Looking back at this year’s posts, I realize I only cryptically discussed my Harper Lee Year in one blog, my Top 18 of 2018 (see #18), but I could have sworn I wrote about it somewhere else, the full story. Essentially, this is what happened December of last year.
I had just started a new job in the same department where I’d worked before, but in a different role with a different team. A couple of days into the job I had a revelatory moment in which I not only realized the job wasn’t for me, but I also realized there were people who actually wanted to do this job. The girl who was training me kept asking, “So, was that when you realized you wanted to go into research?” — after dolphin training, after teaching, after traveling to Greece.
No, young child. Sometimes people do things to make money and have health care.
It was as if I had to tell her point blank, “I don’t want to be here!” and since I had not yet said those words out loud, even to myself, the conversation forced me to take a good look at my life and where I was headed.
I was in the midst of my existential crisis when my dad called.
At that moment I was on my way to Warren, RI to interview a chef for a magazine article. “I’m building a resumé for a job I don’t want,” I cried to my dad. I wanted jobs in writing, in editing, in traveling, in study abroad, in teaching English overseas, in something that combined my interests and skills and put me on a path toward becoming a writer (or, let’s be honest: living in Greece), and instead, I was setting myself up for a Masters in Public Health.
“Well then, what’s your ideal situation?” my dad asked.
My ideal situation was that I would receive the $25,000 writing fellowship I’d applied for–unbeknownst to him–and get to live as a writer for a year. It was something I’d always wanted to do. Despite getting an MA in creative writing, my writing consistently took last place on my priority list, which was especially true when I first moved to Rhode Island and worked multiple jobs. Once I added Motif Magazine to the mix, any creative energy I had was funneled into my articles. And, sadly, I also wanted a social life. We know what they say about wanting a social life with friends.*
*In case you’re wondering, I replaced “love” with the gym. Same same.
I told my dad I applied for this scholarship. It was unlikely I’d get it, but since it was only open to Rhode Island writers, I thought my odds were…better? At that point my hope was dwindling, but it was still there, a tiny string I firmly held onto.
That’s when my dad said, “Okay. How about if you don’t get the fellowship, I will be your fellowship?”
Such acts of unmerited kindness are too much. I showed up to the interview looking like a balloon swallowed my face. But a week later, I received a rejection letter from the RI Foundation, and my dad’s offer still stood.
After some deliberation** I accepted, and thus experienced a tidal wave of terror (mixed with excitement as a lovely foam finish).
**it took several friends convincing me I wouldn’t be “that” millennial who depends on Daddy at 30 years old.
It’d be one thing to disappoint the RI Foundation; it’d be another to disappoint my dad. That might be why I’ve not discussed any of my Harper Lee Year here…mostly because I felt like I was failing at it all year long.

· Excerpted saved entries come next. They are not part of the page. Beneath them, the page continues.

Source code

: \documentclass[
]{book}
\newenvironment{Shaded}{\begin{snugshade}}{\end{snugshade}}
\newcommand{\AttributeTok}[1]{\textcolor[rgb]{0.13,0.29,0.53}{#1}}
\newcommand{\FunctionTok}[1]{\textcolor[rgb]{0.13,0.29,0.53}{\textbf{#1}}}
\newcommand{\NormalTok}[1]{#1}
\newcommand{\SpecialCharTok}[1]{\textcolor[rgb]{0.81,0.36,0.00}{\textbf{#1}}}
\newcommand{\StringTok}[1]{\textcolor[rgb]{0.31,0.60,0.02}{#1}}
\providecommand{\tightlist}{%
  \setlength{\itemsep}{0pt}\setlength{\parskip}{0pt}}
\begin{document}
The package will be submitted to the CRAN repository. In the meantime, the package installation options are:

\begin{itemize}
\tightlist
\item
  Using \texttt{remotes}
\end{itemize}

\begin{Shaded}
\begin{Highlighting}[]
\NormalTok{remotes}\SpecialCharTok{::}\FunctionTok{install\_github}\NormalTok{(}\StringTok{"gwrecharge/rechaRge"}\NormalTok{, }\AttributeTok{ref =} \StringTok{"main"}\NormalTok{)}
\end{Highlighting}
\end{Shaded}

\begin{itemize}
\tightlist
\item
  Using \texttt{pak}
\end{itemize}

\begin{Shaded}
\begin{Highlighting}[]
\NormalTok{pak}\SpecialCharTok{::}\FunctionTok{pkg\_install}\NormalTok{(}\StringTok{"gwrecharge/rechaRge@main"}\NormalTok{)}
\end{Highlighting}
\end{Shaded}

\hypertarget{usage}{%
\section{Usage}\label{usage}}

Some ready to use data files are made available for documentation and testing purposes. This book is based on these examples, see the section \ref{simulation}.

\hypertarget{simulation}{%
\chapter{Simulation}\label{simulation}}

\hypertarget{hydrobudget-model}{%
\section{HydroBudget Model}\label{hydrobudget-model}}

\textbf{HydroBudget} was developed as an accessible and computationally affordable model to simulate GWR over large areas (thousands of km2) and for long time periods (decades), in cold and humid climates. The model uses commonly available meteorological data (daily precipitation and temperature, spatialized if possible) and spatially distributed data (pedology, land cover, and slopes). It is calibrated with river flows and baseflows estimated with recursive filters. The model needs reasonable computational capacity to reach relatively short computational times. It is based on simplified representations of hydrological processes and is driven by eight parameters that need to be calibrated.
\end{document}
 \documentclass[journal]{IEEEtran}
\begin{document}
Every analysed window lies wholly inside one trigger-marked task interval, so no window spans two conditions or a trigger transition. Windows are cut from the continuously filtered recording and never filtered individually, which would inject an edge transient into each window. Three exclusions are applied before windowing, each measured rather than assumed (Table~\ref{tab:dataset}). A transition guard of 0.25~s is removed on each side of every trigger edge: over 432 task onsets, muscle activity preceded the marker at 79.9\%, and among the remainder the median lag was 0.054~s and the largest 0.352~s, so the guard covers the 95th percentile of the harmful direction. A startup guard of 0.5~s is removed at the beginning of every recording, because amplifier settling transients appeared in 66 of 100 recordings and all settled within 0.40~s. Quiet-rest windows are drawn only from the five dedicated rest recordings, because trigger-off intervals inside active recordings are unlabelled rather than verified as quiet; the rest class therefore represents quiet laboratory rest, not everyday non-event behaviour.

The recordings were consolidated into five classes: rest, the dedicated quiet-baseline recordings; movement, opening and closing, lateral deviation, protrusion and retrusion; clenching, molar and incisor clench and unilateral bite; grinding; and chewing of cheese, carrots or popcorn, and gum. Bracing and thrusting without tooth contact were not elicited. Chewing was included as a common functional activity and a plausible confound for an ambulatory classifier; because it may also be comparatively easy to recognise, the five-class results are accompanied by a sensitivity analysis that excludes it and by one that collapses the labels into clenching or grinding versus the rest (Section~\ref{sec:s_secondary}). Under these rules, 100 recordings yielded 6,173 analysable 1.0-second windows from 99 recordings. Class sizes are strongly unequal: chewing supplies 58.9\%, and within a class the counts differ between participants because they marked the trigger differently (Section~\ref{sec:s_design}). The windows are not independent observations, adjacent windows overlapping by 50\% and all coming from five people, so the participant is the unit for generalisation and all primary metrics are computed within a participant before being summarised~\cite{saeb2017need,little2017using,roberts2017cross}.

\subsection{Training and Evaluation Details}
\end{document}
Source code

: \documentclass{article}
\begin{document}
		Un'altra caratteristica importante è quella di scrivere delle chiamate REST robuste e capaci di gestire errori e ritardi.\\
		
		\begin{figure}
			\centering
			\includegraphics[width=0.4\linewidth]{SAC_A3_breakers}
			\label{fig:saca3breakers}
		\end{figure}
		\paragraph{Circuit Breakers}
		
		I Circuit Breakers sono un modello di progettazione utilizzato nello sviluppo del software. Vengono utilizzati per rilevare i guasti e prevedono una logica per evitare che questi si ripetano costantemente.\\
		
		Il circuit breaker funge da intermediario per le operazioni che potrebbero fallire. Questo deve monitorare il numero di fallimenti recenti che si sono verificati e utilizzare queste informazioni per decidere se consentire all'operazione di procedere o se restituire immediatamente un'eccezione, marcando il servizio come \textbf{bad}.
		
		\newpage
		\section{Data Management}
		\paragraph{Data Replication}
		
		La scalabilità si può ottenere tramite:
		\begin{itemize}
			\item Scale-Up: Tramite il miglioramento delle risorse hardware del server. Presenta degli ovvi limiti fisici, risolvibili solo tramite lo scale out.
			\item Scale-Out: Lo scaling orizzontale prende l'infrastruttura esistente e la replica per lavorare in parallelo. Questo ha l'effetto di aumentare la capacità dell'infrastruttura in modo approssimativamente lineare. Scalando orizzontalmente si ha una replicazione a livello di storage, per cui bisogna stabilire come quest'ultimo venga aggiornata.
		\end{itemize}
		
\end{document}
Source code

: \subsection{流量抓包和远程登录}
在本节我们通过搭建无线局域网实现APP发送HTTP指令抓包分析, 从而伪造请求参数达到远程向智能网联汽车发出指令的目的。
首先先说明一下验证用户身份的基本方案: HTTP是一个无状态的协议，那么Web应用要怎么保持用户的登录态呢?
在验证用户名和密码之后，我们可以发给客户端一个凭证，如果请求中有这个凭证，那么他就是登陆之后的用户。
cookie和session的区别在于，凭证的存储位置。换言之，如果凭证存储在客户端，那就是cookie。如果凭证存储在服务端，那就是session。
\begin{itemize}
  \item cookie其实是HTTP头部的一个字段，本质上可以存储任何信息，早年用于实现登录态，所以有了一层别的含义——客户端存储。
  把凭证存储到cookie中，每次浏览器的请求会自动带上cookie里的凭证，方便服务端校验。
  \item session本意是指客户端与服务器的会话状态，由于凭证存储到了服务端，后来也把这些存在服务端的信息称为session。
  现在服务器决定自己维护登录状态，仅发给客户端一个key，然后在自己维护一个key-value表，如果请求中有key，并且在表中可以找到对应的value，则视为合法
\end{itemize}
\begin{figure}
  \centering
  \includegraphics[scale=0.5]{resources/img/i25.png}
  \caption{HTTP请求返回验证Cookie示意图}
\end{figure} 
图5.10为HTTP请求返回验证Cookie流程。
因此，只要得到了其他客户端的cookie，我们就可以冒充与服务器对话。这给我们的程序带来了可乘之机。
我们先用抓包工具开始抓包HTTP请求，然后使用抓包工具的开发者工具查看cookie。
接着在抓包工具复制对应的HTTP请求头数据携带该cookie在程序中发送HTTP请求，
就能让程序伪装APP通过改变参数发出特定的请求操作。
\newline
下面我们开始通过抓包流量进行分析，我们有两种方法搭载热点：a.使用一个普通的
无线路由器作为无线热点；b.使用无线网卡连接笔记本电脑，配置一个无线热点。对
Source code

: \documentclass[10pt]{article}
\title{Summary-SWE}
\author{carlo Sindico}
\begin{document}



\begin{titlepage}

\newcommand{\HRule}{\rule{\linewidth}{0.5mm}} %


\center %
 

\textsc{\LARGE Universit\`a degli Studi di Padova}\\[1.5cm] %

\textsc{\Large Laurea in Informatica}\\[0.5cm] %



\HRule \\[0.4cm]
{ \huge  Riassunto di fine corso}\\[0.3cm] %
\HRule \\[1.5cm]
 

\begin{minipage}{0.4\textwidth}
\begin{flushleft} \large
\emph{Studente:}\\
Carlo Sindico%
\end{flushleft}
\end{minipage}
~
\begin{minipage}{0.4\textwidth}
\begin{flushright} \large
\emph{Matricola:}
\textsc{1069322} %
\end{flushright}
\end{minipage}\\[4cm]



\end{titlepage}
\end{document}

I once heard Professor Rosalind Picard, who founded the Affective Computing Research Group at MIT (the program that gave Artificial Intelligence emotional intelligence) speak at a Round Table event. She said she used to be an atheist, and in an effort prove her case against the Bible, she started reading it cover-to-cover. The result was that she converted to Christianity. But one of the most memorable things she said, though I don’t remember what the pushback was that prompted it, was this: “Don’t compare me to a perfect person. Compare me to the person I used to be.”
When I compare myself to a “real” writer, I slide into despair of how unproductive I am, how I don’t know what I’m doing, how I’m squandering my resources, and I have nothing to show for my time!
Thinking about Rosalind Picard, however, I wondered what would happen if I compared myself to myself instead of other people, and thus we arrive at my Christmas gift to my dad.
Here is my year in review. Thank you, Daddy, for letting me live my dream in 2019. I learned about being a writer and about myself, and also how hard it is to make infographics. I hope you are able to read between the blurry lines and see how important this year has been. I hope it/I make(s) you proud.